**INSTRUCTIONS TO FOLLOW**
One part of the entries below is wanted: the lines from the one containing "Yuchen; Zhao, Hongkai;" through the one containing "Helen; Harrington, Heather". Write those out exactly and nothing else.

**SUPPLIED MATERIAL**
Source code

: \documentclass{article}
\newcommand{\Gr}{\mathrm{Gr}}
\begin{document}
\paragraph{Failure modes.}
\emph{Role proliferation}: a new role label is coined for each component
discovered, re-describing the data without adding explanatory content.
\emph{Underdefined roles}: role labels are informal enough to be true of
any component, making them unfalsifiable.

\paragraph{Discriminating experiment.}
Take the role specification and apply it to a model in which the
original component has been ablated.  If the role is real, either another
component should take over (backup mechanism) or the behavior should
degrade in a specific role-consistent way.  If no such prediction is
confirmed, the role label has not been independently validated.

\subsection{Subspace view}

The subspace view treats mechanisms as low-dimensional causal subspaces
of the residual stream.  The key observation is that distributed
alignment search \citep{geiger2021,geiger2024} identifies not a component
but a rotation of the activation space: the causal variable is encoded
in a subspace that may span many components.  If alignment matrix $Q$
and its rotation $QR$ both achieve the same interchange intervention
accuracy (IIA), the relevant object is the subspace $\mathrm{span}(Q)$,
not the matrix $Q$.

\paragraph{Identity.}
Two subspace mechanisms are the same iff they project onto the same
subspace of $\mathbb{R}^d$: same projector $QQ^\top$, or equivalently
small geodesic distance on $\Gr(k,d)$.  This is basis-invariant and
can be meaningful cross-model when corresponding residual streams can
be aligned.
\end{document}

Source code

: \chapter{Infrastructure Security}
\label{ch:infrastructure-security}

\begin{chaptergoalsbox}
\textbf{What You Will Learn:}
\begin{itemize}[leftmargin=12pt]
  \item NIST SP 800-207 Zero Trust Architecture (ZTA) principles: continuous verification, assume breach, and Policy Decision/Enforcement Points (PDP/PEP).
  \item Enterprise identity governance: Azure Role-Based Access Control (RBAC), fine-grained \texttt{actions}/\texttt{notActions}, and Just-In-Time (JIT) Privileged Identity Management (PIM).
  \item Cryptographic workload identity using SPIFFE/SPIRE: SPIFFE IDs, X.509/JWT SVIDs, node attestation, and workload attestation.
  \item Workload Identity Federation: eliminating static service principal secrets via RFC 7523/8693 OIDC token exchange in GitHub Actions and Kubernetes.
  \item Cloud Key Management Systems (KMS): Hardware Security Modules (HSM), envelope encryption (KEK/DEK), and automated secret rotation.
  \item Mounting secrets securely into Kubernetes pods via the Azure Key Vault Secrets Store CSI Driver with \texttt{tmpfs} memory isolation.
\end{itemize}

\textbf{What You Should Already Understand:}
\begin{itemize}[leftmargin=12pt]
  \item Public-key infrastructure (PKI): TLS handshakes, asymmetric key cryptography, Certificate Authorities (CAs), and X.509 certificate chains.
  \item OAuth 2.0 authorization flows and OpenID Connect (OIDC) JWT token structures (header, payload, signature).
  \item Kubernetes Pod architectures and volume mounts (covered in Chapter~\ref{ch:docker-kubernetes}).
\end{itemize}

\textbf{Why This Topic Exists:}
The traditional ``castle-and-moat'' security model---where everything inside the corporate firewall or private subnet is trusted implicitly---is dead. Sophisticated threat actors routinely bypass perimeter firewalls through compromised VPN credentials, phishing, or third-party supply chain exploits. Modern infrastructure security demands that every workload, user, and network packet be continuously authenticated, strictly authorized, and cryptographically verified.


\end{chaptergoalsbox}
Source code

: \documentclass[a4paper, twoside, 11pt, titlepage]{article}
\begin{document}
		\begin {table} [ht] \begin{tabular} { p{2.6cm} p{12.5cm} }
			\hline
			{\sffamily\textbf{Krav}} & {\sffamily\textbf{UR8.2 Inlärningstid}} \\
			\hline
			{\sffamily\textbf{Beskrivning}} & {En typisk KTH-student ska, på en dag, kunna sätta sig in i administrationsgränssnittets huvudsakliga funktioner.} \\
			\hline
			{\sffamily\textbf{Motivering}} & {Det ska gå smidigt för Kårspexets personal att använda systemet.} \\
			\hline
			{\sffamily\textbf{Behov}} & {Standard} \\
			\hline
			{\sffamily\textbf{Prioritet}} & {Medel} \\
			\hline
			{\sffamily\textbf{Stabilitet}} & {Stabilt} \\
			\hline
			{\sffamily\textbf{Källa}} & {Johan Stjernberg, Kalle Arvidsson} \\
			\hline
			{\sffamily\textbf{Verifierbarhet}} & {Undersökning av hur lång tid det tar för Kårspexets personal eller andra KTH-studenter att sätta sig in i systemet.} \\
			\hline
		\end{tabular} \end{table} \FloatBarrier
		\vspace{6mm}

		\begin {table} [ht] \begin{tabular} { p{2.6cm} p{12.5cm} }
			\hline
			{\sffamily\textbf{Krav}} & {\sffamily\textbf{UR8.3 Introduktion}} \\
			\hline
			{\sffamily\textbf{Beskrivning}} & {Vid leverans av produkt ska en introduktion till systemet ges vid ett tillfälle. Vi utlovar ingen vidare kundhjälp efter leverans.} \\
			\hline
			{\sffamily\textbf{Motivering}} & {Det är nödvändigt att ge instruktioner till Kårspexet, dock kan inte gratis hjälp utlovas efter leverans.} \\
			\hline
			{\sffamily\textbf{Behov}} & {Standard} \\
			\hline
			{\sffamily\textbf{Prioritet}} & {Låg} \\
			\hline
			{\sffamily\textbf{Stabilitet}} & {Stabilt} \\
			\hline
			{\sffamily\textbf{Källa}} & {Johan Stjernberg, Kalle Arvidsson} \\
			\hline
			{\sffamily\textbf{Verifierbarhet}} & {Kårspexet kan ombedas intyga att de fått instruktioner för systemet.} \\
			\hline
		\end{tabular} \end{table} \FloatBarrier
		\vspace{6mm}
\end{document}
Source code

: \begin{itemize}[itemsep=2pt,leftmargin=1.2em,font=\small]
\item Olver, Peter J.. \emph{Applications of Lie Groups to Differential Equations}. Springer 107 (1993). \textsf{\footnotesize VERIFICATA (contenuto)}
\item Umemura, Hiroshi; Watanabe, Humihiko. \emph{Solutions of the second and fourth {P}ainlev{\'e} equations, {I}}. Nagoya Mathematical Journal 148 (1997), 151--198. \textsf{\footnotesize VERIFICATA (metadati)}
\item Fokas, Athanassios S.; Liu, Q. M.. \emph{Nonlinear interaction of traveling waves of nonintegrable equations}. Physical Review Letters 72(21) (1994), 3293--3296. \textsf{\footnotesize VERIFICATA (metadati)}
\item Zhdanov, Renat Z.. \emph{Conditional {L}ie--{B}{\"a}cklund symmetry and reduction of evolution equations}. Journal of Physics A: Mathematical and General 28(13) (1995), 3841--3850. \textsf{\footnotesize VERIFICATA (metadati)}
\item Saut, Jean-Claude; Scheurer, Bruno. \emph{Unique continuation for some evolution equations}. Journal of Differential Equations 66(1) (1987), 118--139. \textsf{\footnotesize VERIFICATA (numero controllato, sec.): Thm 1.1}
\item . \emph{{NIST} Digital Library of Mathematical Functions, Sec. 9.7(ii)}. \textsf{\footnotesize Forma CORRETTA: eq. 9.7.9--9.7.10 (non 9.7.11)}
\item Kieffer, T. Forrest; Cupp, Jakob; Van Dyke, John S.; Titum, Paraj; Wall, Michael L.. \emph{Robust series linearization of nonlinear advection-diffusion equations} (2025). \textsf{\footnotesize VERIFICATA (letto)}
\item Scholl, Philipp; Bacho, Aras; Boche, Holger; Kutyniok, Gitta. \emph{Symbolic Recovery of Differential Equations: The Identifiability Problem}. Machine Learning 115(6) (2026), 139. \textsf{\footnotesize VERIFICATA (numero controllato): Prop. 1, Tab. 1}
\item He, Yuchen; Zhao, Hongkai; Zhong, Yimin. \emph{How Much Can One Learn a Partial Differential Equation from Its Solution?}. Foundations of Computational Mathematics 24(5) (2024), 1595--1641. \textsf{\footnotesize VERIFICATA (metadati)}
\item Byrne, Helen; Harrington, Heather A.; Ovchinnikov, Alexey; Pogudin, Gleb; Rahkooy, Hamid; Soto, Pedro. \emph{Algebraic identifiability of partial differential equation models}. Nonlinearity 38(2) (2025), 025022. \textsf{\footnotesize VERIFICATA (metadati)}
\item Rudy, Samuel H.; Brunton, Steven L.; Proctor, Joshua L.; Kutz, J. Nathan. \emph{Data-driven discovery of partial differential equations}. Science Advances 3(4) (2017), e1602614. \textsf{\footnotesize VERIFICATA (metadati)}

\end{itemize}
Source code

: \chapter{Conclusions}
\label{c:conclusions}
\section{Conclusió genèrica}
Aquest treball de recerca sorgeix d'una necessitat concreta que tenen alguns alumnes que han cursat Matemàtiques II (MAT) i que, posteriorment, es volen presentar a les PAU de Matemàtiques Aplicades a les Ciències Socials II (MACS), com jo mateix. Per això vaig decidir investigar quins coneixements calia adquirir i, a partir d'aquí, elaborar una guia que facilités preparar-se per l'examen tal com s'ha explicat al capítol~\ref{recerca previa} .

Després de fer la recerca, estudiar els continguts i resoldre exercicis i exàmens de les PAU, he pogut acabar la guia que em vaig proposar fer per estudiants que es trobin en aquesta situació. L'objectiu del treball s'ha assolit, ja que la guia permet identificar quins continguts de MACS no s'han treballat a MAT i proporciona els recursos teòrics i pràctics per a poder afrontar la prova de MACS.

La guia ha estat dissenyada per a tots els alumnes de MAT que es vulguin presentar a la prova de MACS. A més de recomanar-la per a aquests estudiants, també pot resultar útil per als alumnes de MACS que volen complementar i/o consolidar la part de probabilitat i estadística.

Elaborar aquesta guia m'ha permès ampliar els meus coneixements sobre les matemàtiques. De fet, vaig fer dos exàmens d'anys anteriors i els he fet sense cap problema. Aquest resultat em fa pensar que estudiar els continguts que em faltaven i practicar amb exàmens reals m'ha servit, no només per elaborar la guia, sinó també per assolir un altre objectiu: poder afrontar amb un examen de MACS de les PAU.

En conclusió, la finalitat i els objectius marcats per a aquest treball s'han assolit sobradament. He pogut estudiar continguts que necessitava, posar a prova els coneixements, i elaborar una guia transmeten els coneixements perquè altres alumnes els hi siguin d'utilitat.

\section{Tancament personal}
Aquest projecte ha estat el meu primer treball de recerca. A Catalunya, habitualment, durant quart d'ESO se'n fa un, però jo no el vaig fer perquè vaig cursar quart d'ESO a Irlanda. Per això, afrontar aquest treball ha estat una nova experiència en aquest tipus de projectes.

**SOLUTION**
\item He, Yuchen; Zhao, Hongkai; Zhong, Yimin. \emph{How Much Can One Learn a Partial Differential Equation from Its Solution?}. Foundations of Computational Mathematics 24(5) (2024), 1595--1641. \textsf{\footnotesize VERIFICATA (metadati)}
\item Byrne, Helen; Harrington, Heather A.; Ovchinnikov, Alexey; Pogudin, Gleb; Rahkooy, Hamid; Soto, Pedro. \emph{Algebraic identifiability of partial differential equation models}. Nonlinearity 38(2) (2025), 025022. \textsf{\footnotesize VERIFICATA (metadati)}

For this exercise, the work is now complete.